The polar bear: poster child of the environmental left

Sen. Inhofe's EPW staff has gathered a variety of scientific sources indicating that polar bears, the majestic icon of the CoGW, are not declining -- in fact, they are now near record high levels (at least double their population of half a century ago). Many of these extinction scenarios are floated using a raft of scientifically unsound assumptions.

And yet, yesterday we read this in the Los Angeles Times:
The Bush administration is nearing a decision that would officially acknowledge the environmental damage of global warming, and name its first potential victim: the polar bear.

The Interior Department may act as soon as this week on its year-old proposal to make the polar bear the first species to be listed as threatened with extinction because of melting ice due to a warming planet.
The environmental left candidly admits the importance of the polar bear as a cute, cuddly symbol of their cause:
Both sides agree that conservationists finally have the poster species they have sought to use the Endangered Species Act as a lever to force federal limits on the greenhouse gases linked to global warming, and possibly to battle smokestack industry projects far from the Arctic.

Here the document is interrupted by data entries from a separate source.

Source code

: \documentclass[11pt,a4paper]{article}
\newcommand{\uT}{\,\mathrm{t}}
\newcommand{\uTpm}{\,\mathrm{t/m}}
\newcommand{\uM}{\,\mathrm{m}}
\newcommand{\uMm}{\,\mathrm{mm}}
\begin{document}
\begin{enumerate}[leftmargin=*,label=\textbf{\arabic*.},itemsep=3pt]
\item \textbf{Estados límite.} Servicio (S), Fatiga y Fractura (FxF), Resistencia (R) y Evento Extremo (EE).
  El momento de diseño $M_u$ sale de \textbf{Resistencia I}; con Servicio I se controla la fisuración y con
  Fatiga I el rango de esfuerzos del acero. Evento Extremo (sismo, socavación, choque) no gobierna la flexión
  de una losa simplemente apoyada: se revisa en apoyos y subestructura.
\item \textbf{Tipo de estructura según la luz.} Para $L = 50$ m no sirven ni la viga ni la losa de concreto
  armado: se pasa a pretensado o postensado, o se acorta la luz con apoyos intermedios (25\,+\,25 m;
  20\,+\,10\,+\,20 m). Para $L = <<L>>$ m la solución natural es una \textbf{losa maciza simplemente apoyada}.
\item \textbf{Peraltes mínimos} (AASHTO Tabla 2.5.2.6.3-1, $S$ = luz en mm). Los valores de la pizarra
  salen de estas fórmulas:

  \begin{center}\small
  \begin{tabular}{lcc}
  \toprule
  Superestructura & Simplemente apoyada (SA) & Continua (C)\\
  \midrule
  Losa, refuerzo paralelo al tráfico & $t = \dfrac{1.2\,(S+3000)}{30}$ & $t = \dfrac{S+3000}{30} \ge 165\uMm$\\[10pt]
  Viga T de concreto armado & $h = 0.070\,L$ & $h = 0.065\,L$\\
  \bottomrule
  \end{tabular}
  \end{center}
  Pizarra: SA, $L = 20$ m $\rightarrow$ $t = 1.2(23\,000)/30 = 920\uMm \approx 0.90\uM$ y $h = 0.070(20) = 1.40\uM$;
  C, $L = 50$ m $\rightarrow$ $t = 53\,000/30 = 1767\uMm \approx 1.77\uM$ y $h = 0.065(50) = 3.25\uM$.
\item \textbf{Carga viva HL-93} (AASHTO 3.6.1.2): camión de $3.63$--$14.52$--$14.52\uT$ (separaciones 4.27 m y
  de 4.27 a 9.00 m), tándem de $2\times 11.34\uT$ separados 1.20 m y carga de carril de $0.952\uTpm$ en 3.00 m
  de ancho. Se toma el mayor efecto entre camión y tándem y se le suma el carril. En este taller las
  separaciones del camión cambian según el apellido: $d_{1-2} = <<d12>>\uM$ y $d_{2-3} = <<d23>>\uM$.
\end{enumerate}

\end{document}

"All animals are equal, but some animals are more equal than others," said Kassie Siegel, an attorney with the nonprofit Center for Biological Diversity. "And then there is the polar bear."
Keep in mind that the decline isn't actually occurring right now. The movement to get the polar bear listed as threatened is based on what-if computer scenarios.

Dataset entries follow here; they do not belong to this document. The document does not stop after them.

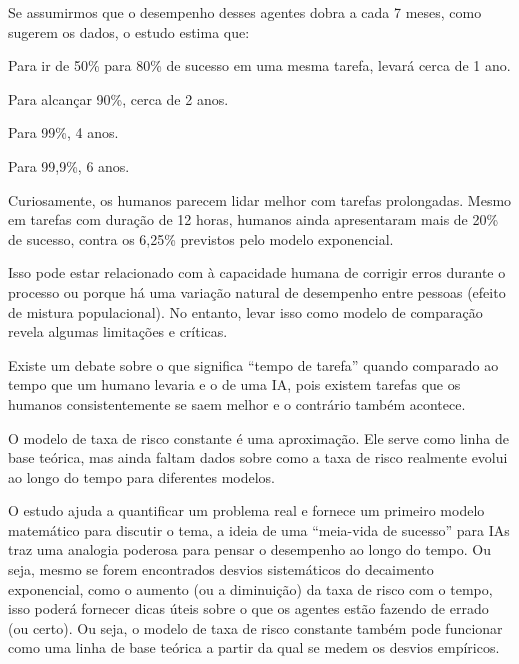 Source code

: {\subtitle{Previsão futura: Quanto tempo até melhorar?}
\hspace*{1.5em} Se assumirmos que o desempenho
desses agentes dobra a cada 7 meses, como
sugerem os dados, o estudo estima que:

\begin{hypeitemize}
\item Para ir de 50\% para 80\% de sucesso em uma mesma tarefa, levará cerca de 1 ano.
\item Para alcançar 90\%, cerca de 2 anos.
\item Para 99\%, 4 anos.
\item Para 99,9\%, 6 anos.
\end{hypeitemize}

\subtitle{Levar o pensamento humano}

\hspace*{1.5em} Curiosamente, os humanos parecem lidar melhor com tarefas prolongadas. Mesmo em tarefas com duração de 12 horas, humanos ainda apresentaram mais de 20\% de sucesso, contra os 6,25\% previstos pelo modelo exponencial.

\hspace*{1.5em} Isso pode estar relacionado com à capacidade humana de corrigir erros durante o processo ou porque há uma variação natural de desempenho entre pessoas (efeito de mistura populacional). No entanto, levar isso como modelo de comparação revela algumas limitações e críticas.

\subtitle{Limitações e críticas}

\begin{hypeitemize}
\item Existe um debate sobre o que significa “tempo de tarefa” quando comparado ao tempo que um humano levaria e o de uma IA, pois existem tarefas que os humanos consistentemente se saem melhor e o contrário também acontece.
\item O modelo de taxa de risco constante é uma aproximação. Ele serve como linha de base teórica, mas ainda faltam dados sobre como a taxa de risco realmente evolui ao longo do tempo para diferentes modelos.
\end{hypeitemize}

\subtitle{Conclusão}

\hspace*{1.5em} O estudo ajuda a quantificar um problema real e fornece um primeiro modelo matemático para discutir o tema, a ideia de uma “meia-vida de sucesso” para IAs traz uma analogia poderosa para pensar o desempenho ao longo do tempo. Ou seja, mesmo se forem encontrados desvios sistemáticos do decaimento exponencial, como o aumento (ou a diminuição) da taxa de risco com o tempo, isso poderá fornecer dicas úteis sobre o que os agentes estão fazendo de errado (ou certo). Ou seja, o modelo de taxa de risco constante também pode funcionar como uma linha de base teórica a partir da qual se medem os desvios empíricos.

}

But what if the assumptions are wrong, and the projected warming does not occur? No matter. Once the polar bear is listed, environmental law can more easily be used as a bludgeon for The Cause. Just about any human activity can -- with appropriate logical gymnastics -- be tied to climate change, so pretty much no human activity in America would remain beyond the reach of the environmental regulators.

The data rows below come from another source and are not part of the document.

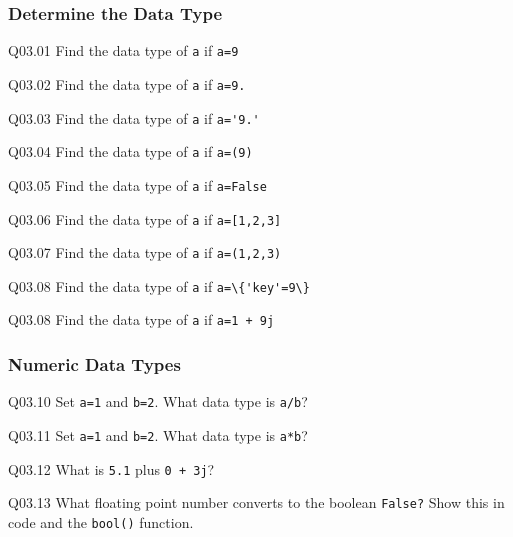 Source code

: \documentclass{book}
\newenvironment{problems}{}{}  %
\newcommand{\passthrough}[1]{#1}
\begin{document}
    
        \begin{problems}
        \hypertarget{determine-the-data-type}{%
\subsubsection{Determine the Data Type}\label{determine-the-data-type}}

Q03.01 Find the data type of \passthrough{\lstinline!a!} if
\passthrough{\lstinline!a=9!}

Q03.02 Find the data type of \passthrough{\lstinline!a!} if
\passthrough{\lstinline!a=9.!}

Q03.03 Find the data type of \passthrough{\lstinline!a!} if
\passthrough{\lstinline!a='9.'!}

Q03.04 Find the data type of \passthrough{\lstinline!a!} if
\passthrough{\lstinline!a=(9)!}

Q03.05 Find the data type of \passthrough{\lstinline!a!} if
\passthrough{\lstinline!a=False!}

Q03.06 Find the data type of \passthrough{\lstinline!a!} if
\passthrough{\lstinline!a=[1,2,3]!}

Q03.07 Find the data type of \passthrough{\lstinline!a!} if
\passthrough{\lstinline!a=(1,2,3)!}

Q03.08 Find the data type of \passthrough{\lstinline!a!} if
\passthrough{\lstinline!a=\{'key'=9\}!}

Q03.08 Find the data type of \passthrough{\lstinline!a!} if
\passthrough{\lstinline!a=1 + 9j!}
        \end{problems}

    




    
        \hypertarget{numeric-data-types}{%
\subsubsection{Numeric Data Types}\label{numeric-data-types}}

Q03.10 Set \passthrough{\lstinline!a=1!} and
\passthrough{\lstinline!b=2!}. What data type is
\passthrough{\lstinline!a/b!}?

Q03.11 Set \passthrough{\lstinline!a=1!} and
\passthrough{\lstinline!b=2!}. What data type is
\passthrough{\lstinline!a*b!}?

Q03.12 What is \passthrough{\lstinline!5.1!} plus
\passthrough{\lstinline!0 + 3j!}?

Q03.13 What floating point number converts to the boolean
\passthrough{\lstinline!False?!} Show this in code and the
\passthrough{\lstinline!bool()!} function.
\end{document}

The Times article lists a more obvious example:
Heavy industry has reason to fear. At least one part of the environmental community believes the bear's listing would provide the leverage to stop a coal-fired power plant thousands of miles away from the Arctic.

Sen. Jim Inhofe (R-Okla.), who is known for his skepticism about global-warming measures, asked U.S. Fish and Wildlife Service Director H. Dale Hall last week whether listing the polar bear could be used to halt the construction of a new power plant in Oklahoma City.

"The Endangered Species Act is not the vehicle to reach out and demand all of the things that need to happen to address climate change," Hall said, to Inhofe's apparent satisfaction.

Andrew E. Wetzler, director of the Natural Resources Defense Council's endangered species project, said Hall misunderstands the legal principles underlying the act, which was fortified by a recent U.S. Supreme Court ruling that carbon dioxide can be regulated as a pollutant.

If the builders of a coal-fired plant needed a federal permit, they would probably have to show how its emissions would not erode the polar bear's habitat or jeopardize its survival, Wetzler said.
If the drive to get the polar bear listed succeeds, the opportunity for environmentalist mischief will be boundless.